Programme Description

This is a weekend programme based at Cambridge Muslim College, designed for those who would like to become creative and confident writers of poetry. The programme combines writing time, discussion, and readings from different genres of poetry. A tutor will discuss poetic devices and terms using poems from the Islamic literary tradition, as well as English literature. Participants will have the opportunity to develop poems from predetermined prompts. At the end of the weekend, participants will have an opportunity to solicit feedback on their new writing or previous ones in one-on-one sessions with the tutor.

Day 1:
The first day will consist of a workshop-cum-walk to Grantchester, observing the beauty of nature. Participants will learn to name fauna and flora and relate location and historical moment to nature in view. During the afternoon, participants will have a chance to work more on their poems from the morning and hear the tutor read studied nature/visionary poems from different traditions. This encompasses the outward aspect of the weekend, though there are many spiritual connotations in nature poetry.

Day 2:
On the second day, the writing session will concentrate on ‘thingness’, showing an object to inspire writing. This to encourage close observation with precise description. Participants will concentrate and only slowly makes any abstract comments, in order to transition from description to thought as natural as possible. Participants will have the opportunity to sit in the College garden or choose from one of the quiet locations in and around the College to write. The remainder of the day will consist of an exploration of different masters of mystical/ visionary Islamic and Christian or Jewish poetry or agnostic masters.

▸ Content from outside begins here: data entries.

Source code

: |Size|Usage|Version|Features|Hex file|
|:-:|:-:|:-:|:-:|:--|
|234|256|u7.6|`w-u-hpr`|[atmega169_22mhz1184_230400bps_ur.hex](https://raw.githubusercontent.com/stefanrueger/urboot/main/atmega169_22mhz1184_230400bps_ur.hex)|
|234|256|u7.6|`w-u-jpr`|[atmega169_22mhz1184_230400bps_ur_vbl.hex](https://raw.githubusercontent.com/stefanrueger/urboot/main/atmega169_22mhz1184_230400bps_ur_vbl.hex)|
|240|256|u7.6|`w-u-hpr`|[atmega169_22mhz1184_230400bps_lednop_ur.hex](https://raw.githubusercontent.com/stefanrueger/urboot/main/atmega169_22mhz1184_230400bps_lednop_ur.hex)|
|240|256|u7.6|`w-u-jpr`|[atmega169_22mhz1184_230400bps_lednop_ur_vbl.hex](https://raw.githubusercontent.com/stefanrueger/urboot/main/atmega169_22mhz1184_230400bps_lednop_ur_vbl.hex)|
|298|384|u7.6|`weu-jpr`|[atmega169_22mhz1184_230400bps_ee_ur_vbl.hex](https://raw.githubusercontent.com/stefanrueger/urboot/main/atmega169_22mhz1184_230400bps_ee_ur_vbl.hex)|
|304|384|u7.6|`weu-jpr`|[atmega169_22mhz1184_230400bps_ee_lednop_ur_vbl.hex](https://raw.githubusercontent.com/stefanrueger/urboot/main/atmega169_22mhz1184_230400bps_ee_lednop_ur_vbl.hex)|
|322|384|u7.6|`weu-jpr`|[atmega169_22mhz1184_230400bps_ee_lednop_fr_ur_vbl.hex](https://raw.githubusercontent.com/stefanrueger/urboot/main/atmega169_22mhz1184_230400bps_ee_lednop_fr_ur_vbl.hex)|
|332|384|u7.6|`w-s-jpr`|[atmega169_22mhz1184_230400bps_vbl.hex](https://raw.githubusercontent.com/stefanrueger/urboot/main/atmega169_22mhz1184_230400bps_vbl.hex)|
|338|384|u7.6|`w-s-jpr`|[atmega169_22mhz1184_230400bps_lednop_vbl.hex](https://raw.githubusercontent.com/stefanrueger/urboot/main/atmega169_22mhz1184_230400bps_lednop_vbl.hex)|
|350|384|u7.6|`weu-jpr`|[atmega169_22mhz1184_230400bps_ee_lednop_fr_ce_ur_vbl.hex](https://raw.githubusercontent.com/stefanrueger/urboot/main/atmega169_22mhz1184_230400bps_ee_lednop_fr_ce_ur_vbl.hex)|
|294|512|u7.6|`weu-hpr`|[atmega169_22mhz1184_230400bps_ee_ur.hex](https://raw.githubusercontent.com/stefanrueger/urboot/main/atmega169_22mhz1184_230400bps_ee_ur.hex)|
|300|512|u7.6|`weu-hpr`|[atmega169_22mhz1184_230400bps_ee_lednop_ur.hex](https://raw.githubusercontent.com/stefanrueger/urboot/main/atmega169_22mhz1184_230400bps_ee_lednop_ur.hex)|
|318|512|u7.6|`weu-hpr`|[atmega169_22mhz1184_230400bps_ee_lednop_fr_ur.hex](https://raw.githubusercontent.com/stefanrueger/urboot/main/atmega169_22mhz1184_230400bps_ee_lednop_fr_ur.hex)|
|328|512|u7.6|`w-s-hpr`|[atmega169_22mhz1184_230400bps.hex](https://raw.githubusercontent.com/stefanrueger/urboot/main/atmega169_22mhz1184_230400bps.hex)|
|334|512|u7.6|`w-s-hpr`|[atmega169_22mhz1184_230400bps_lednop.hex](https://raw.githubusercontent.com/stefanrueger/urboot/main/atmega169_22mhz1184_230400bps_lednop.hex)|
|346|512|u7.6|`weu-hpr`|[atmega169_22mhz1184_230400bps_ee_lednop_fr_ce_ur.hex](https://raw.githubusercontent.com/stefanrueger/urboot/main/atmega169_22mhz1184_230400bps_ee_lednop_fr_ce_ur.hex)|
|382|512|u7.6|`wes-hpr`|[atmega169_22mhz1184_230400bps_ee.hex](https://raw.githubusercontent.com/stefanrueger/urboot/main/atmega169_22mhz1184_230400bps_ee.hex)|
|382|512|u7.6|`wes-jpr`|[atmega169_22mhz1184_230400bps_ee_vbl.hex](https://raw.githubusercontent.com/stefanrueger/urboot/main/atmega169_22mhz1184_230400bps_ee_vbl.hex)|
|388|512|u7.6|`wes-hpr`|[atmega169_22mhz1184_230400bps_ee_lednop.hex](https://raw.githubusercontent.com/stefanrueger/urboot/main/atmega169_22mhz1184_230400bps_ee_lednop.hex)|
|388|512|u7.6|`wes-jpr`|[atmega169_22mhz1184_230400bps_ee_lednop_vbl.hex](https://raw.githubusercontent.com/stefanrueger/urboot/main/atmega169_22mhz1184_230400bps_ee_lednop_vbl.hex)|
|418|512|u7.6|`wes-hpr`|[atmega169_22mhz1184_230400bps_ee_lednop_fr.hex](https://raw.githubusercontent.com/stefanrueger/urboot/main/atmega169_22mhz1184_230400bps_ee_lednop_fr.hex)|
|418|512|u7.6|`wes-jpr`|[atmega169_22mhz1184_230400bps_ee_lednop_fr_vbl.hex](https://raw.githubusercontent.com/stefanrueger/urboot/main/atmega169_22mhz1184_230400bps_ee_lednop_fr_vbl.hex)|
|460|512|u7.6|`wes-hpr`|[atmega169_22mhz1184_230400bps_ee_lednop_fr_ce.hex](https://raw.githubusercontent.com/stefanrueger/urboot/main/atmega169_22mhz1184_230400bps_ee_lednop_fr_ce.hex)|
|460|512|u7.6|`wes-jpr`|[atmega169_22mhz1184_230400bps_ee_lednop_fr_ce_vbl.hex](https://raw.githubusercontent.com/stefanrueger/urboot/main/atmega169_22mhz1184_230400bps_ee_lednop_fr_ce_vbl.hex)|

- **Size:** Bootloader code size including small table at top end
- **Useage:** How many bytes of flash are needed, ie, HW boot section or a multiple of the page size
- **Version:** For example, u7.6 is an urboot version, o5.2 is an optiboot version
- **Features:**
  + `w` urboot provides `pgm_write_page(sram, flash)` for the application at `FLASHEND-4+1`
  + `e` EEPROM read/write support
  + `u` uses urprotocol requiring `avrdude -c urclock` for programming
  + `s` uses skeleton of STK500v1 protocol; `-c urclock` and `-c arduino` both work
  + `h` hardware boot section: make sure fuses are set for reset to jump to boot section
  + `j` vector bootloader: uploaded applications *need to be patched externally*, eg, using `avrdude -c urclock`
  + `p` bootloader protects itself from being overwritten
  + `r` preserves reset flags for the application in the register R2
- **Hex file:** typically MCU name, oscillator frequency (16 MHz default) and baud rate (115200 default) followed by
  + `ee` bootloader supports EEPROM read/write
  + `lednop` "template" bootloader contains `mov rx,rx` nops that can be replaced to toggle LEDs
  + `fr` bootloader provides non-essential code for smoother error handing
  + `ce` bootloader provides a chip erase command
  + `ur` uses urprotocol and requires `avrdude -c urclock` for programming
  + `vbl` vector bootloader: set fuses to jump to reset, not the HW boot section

During the weekend, evening sessions will allow participants to have informal discussions over dinner and listen to the delivery of a lecture. Participants will have the opportunity to bring up questions or reflections that might have come up during the day and share creative insights from their own writing practices.

No requirements. All levels of writers welcome! 

Tutor

Paul Sutherland is Canadian-British award-winning poet. A Muslim since 2004, he has eleven collections, editing seven others. He’s founding editor of Dream Catcher a national-international journal in its 35th issue. He performs his poetry, runs creative writing workshops and retreats, leads seminars, mentors, and collaborates with musicians and visual artists. His works include Poems on the Life of the Prophet Muhammad (saws); A Sufi Novice in Shaykh Efendi’s Realm, (first pub. In Romania in a bilingual book 2014; re-printed in UK 2015), and A New and Selected Poems, from Valley Press.  The University of Lincoln archives his writings in poetry and criticism.

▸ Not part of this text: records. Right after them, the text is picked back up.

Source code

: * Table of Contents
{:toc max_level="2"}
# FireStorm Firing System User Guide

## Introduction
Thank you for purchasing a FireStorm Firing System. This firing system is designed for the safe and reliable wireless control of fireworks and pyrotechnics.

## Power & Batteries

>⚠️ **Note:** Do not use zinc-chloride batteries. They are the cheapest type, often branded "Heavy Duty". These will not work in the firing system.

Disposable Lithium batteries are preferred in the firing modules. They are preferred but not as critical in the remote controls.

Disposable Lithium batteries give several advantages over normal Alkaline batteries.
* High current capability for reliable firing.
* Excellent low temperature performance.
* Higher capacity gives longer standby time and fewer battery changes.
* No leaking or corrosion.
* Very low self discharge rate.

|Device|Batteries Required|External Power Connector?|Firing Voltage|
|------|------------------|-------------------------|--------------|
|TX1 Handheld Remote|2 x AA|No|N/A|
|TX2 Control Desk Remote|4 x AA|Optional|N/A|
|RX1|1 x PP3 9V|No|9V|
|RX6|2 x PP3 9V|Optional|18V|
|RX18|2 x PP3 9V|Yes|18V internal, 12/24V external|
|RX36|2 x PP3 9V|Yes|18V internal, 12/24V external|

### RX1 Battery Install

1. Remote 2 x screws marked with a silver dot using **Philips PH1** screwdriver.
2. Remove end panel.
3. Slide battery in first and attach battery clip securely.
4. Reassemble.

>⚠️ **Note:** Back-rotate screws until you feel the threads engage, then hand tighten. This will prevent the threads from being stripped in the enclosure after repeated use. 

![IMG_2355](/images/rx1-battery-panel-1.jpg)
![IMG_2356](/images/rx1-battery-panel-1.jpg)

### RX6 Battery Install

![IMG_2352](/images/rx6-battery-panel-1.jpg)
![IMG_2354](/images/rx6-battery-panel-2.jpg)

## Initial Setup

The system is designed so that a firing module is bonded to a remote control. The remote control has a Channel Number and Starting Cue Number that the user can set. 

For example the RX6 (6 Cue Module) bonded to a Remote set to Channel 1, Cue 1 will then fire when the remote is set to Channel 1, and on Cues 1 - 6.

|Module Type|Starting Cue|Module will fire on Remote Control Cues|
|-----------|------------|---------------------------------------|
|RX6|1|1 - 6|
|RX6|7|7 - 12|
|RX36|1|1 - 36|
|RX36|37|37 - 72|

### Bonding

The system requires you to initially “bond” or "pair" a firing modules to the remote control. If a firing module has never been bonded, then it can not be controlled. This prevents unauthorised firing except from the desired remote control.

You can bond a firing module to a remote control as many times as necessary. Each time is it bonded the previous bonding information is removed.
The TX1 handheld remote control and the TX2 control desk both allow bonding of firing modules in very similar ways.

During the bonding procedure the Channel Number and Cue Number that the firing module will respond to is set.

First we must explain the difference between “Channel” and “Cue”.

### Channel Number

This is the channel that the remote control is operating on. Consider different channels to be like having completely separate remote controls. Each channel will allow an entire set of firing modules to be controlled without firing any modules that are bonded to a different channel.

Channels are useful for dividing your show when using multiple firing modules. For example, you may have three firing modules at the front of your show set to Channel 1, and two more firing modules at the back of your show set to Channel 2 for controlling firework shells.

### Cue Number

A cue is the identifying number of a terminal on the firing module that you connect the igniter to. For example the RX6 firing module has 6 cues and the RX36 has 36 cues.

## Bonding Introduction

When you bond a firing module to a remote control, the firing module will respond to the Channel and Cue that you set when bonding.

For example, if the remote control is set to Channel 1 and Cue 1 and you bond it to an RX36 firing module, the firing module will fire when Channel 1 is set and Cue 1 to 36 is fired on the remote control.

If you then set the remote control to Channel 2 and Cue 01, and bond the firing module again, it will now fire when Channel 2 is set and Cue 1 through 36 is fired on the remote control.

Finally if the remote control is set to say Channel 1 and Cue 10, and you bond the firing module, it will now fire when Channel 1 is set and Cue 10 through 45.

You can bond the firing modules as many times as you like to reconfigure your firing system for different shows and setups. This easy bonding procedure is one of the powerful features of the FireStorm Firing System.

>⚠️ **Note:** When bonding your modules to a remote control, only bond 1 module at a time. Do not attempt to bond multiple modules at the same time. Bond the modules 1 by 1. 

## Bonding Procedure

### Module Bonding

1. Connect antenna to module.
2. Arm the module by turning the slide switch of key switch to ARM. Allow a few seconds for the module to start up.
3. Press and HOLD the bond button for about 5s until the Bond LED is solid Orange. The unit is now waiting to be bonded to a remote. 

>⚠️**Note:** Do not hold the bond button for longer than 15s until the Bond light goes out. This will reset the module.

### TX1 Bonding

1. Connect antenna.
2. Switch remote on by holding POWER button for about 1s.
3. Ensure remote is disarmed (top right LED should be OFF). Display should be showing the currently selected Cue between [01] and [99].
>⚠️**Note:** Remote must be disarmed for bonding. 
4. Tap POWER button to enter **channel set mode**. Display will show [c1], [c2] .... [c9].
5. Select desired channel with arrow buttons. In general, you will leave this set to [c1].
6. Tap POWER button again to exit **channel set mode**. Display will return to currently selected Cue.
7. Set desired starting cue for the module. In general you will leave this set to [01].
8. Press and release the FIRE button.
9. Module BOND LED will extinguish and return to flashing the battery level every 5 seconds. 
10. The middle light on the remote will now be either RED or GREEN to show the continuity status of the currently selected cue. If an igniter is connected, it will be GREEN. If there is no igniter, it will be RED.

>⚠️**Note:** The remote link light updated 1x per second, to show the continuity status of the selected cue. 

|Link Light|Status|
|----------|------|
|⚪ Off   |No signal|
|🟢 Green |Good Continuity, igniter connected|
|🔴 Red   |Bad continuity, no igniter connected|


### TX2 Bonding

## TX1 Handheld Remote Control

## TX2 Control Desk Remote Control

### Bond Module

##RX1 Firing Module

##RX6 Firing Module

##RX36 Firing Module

Poetry Readings and Lectures by:

Yasmine Ahmed-Lea is an unpublished writer, and has been writing poetry and short stories since she was 13 years old. Originally from the UK, and having lived in both Germany and Malaysia, she has grown up immersed in a deeply Sufi Muslim community and is inspired by poets such as Rumi, Hafez, Jami and Nizami, as well as by traditional Sufi saints across South Asia and the wider Muslim world. She also has a deep love for classical western poets such as W.B. Yeats, Walt Whitman, Keats and The Bronte sisters. She studied English Literature at The University of Birmingham and as worked in Media, Marketing and Communications for the last 8 years. She continues to write and has performed her poetry at various spoken word events, namely at KL Poetry Café and Rumi’s’ Cave. Her poetic themes range from seeing the Divine in the everyday, family and culture, reflections of the human experience, social commentary, and personal, emotional interactions on how she feels about the importance of having faith in often turbulent, dark times.

Uzma Ali is a writer of poetry and fiction.  She has completed advanced poetry courses at ‘The Poetry School’ in London, counting Forward Prize winners as among her mentors.  She has performed poetry in venues across London, and was recently published in an anthology in the US entitled ‘Children of Immigrants’.  She is currently working on her first novel.

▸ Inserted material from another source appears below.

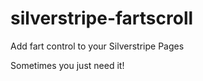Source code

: silverstripe-fartscroll
=======================

Add fart control to your Silverstripe Pages

Sometimes you just need it!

Ron Geaves is better known as an historian of Islam in Britain, especially for his ground-breaking biography Islam in Victorian Britain: The Life and Times of Abdullah Quilliam (2010, 2014). He has recently co-edited Victorian Muslim with Jamie Gilham (2017) and his new monograph Islam and Britain: Muslim Mission in the Age of Empire will appear in early 2018. He has held several chairs at British universities and remains Visiting Professor at the Centre for the Study of Islam in the UK based in the University of Cardiff. He has been writing and performing poetry since the 1980s, recently appearing at the Bradford Literature Festival along with Ben Okra and others in a session entitled Modern Mystical Poets. His first single authored collection of poems Rumi Weeds was published this year.